[Stored dataset items]
------------------------------------------------------------

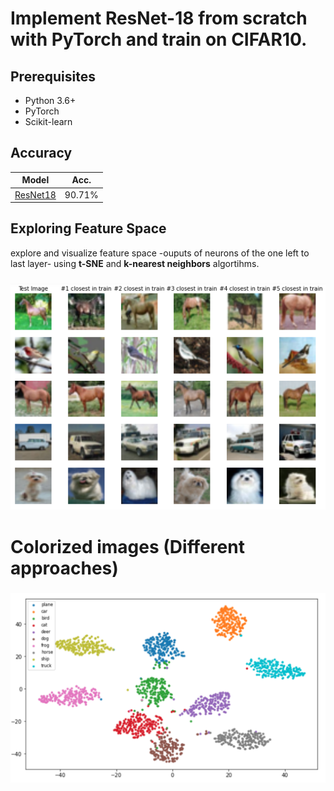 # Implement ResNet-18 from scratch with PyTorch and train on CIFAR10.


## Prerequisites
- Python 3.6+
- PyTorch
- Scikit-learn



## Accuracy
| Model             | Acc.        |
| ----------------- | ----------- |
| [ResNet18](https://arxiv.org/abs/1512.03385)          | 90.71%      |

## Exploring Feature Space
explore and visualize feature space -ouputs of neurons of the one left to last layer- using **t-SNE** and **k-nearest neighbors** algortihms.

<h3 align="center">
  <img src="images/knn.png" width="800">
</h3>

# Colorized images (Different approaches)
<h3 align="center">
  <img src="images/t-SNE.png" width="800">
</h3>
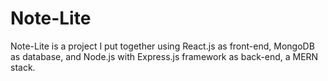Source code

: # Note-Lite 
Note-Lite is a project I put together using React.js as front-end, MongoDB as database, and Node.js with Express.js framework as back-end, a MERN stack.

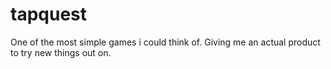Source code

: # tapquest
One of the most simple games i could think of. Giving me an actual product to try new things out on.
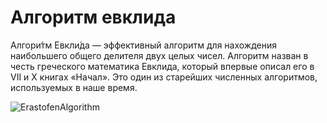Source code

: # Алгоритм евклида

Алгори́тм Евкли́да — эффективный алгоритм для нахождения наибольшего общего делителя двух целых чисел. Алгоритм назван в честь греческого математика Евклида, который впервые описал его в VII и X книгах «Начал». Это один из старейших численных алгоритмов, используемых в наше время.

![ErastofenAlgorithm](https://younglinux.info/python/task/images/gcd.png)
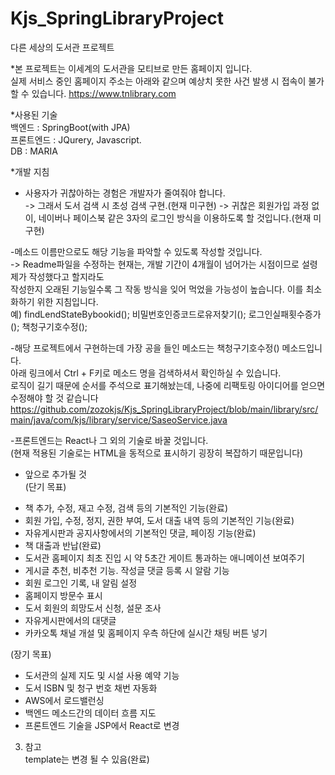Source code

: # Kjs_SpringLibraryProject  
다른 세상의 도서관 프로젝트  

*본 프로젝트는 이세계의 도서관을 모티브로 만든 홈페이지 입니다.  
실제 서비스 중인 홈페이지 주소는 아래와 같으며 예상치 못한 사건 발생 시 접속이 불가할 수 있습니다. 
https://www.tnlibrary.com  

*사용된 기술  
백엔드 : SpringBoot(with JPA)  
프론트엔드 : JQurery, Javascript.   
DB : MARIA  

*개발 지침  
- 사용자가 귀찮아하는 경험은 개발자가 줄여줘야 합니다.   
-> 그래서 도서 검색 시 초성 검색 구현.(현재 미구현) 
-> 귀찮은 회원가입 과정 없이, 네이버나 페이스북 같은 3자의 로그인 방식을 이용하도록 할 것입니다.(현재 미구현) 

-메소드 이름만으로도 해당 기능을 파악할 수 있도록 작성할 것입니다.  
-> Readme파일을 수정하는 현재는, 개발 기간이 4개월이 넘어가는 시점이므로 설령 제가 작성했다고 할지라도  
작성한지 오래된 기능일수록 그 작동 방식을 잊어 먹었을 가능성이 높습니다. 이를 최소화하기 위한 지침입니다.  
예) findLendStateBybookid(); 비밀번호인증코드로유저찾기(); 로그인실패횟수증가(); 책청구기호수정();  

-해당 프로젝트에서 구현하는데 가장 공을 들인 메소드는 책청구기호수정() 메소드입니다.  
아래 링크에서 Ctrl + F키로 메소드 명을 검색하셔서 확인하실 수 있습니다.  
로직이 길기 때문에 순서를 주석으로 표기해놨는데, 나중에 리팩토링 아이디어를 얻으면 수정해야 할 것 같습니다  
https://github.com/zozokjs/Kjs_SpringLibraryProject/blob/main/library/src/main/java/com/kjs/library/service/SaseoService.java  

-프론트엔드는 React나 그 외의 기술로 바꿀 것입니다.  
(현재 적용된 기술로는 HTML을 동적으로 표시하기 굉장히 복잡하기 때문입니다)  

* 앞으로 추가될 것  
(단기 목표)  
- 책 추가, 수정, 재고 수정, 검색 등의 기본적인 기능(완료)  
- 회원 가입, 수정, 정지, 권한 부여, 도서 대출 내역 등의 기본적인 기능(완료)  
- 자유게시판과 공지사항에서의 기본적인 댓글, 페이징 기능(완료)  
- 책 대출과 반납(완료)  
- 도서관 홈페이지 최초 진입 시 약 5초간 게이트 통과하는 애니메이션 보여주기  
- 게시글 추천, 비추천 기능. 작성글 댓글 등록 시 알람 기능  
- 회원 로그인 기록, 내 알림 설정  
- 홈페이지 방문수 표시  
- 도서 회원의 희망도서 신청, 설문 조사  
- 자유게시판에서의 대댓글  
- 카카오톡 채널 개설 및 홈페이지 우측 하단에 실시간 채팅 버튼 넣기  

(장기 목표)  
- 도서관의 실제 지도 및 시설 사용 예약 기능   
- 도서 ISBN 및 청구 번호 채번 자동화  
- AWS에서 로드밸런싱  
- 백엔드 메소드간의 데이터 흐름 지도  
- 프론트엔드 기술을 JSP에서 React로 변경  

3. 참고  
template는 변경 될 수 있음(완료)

------------------------------------------------------------

**Assignment**
Would you copy the lines above exactly, starting with the one that has "## Prerequisites" and ending with the one that has "-> 그래서 도서 검색 시 초성 검색 구현.(현재 미구현)", both included, without the pictures?

**Written answer**
## Prerequisites
- Python 3.6+
- PyTorch
- Scikit-learn



## Accuracy
| Model             | Acc.        |
| ----------------- | ----------- |
| [ResNet18](https://arxiv.org/abs/1512.03385)          | 90.71%      |

## Exploring Feature Space
explore and visualize feature space -ouputs of neurons of the one left to last layer- using **t-SNE** and **k-nearest neighbors** algortihms.

<h3 align="center">
  <img src="images/knn.png" width="800">
</h3>

# Colorized images (Different approaches)
<h3 align="center">
  <img src="images/t-SNE.png" width="800">
</h3>
Source code

: # Note-Lite 
Note-Lite is a project I put together using React.js as front-end, MongoDB as database, and Node.js with Express.js framework as back-end, a MERN stack.

Source code

: # tapquest
One of the most simple games i could think of. Giving me an actual product to try new things out on.
Source code

: # Алгоритм евклида

Алгори́тм Евкли́да — эффективный алгоритм для нахождения наибольшего общего делителя двух целых чисел. Алгоритм назван в честь греческого математика Евклида, который впервые описал его в VII и X книгах «Начал». Это один из старейших численных алгоритмов, используемых в наше время.

![ErastofenAlgorithm](https://younglinux.info/python/task/images/gcd.png)
Source code

: # Kjs_SpringLibraryProject  
다른 세상의 도서관 프로젝트  

*본 프로젝트는 이세계의 도서관을 모티브로 만든 홈페이지 입니다.  
실제 서비스 중인 홈페이지 주소는 아래와 같으며 예상치 못한 사건 발생 시 접속이 불가할 수 있습니다. 
https://www.tnlibrary.com  

*사용된 기술  
백엔드 : SpringBoot(with JPA)  
프론트엔드 : JQurery, Javascript.   
DB : MARIA  

*개발 지침  
- 사용자가 귀찮아하는 경험은 개발자가 줄여줘야 합니다.   
-> 그래서 도서 검색 시 초성 검색 구현.(현재 미구현) 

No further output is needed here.